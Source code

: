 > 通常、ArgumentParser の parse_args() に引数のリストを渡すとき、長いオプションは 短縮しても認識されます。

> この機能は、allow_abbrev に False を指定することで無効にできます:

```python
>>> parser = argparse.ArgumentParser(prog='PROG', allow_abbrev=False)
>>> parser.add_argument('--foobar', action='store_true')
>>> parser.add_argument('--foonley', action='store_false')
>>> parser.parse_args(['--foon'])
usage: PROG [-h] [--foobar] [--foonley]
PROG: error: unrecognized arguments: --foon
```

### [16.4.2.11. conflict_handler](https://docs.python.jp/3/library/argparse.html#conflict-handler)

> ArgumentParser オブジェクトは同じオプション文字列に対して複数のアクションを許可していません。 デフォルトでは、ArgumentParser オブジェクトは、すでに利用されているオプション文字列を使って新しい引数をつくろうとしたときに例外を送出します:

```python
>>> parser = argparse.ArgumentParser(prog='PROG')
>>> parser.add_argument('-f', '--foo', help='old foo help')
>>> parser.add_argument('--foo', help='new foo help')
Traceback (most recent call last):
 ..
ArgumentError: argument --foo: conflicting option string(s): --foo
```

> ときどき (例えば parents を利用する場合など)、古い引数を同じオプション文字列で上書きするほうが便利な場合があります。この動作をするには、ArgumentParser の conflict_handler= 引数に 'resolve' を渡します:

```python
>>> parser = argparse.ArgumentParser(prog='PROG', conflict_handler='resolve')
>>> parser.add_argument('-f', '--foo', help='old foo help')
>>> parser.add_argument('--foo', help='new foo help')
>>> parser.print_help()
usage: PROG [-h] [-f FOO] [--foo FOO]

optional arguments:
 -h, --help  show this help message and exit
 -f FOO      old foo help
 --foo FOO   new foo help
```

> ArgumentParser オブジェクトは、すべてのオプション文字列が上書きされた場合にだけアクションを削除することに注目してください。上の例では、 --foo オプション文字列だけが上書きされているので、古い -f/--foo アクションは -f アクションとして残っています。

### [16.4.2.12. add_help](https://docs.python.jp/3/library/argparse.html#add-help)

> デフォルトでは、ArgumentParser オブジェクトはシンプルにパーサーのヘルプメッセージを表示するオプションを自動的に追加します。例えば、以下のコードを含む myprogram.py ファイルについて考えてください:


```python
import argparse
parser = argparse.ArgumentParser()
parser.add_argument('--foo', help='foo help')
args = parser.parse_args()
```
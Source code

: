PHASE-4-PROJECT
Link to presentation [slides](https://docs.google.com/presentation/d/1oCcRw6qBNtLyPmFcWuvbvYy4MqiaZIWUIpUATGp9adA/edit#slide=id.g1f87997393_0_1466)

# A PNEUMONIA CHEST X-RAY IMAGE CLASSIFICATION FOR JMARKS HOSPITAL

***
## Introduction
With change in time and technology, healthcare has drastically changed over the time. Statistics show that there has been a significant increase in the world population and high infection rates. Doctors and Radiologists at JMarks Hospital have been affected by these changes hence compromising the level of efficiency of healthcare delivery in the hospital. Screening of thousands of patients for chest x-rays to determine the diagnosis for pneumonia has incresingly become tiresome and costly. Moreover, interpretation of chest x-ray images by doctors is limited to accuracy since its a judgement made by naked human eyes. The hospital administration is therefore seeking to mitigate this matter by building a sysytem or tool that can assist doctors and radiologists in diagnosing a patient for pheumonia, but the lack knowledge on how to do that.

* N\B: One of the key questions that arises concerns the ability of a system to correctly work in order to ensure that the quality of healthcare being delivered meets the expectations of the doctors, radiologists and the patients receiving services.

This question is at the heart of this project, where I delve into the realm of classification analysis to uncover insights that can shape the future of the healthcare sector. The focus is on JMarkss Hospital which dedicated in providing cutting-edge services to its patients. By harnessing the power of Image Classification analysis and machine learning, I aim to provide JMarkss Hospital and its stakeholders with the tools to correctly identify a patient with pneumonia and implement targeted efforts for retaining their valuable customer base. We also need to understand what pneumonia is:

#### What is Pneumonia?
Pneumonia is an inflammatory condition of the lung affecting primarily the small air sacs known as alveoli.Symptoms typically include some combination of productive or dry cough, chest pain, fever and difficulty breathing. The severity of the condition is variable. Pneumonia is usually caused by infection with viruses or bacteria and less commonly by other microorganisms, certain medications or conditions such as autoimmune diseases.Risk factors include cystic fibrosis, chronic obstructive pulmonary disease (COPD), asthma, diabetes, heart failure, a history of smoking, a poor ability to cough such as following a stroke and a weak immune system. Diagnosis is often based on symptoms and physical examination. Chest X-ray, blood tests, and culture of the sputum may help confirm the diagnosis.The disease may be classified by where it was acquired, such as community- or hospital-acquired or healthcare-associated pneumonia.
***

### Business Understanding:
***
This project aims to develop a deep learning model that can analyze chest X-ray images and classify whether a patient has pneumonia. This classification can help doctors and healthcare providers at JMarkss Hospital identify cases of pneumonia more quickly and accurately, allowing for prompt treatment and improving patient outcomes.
* * * * * * * * *
ASSIGNMENT -
Search the data above for the word "learning". Copy each line it is in.

TASK RESPONSE -
This question is at the heart of this project, where I delve into the realm of classification analysis to uncover insights that can shape the future of the healthcare sector. The focus is on JMarkss Hospital which dedicated in providing cutting-edge services to its patients. By harnessing the power of Image Classification analysis and machine learning, I aim to provide JMarkss Hospital and its stakeholders with the tools to correctly identify a patient with pneumonia and implement targeted efforts for retaining their valuable customer base. We also need to understand what pneumonia is:
This project aims to develop a deep learning model that can analyze chest X-ray images and classify whether a patient has pneumonia. This classification can help doctors and healthcare providers at JMarkss Hospital identify cases of pneumonia more quickly and accurately, allowing for prompt treatment and improving patient outcomes.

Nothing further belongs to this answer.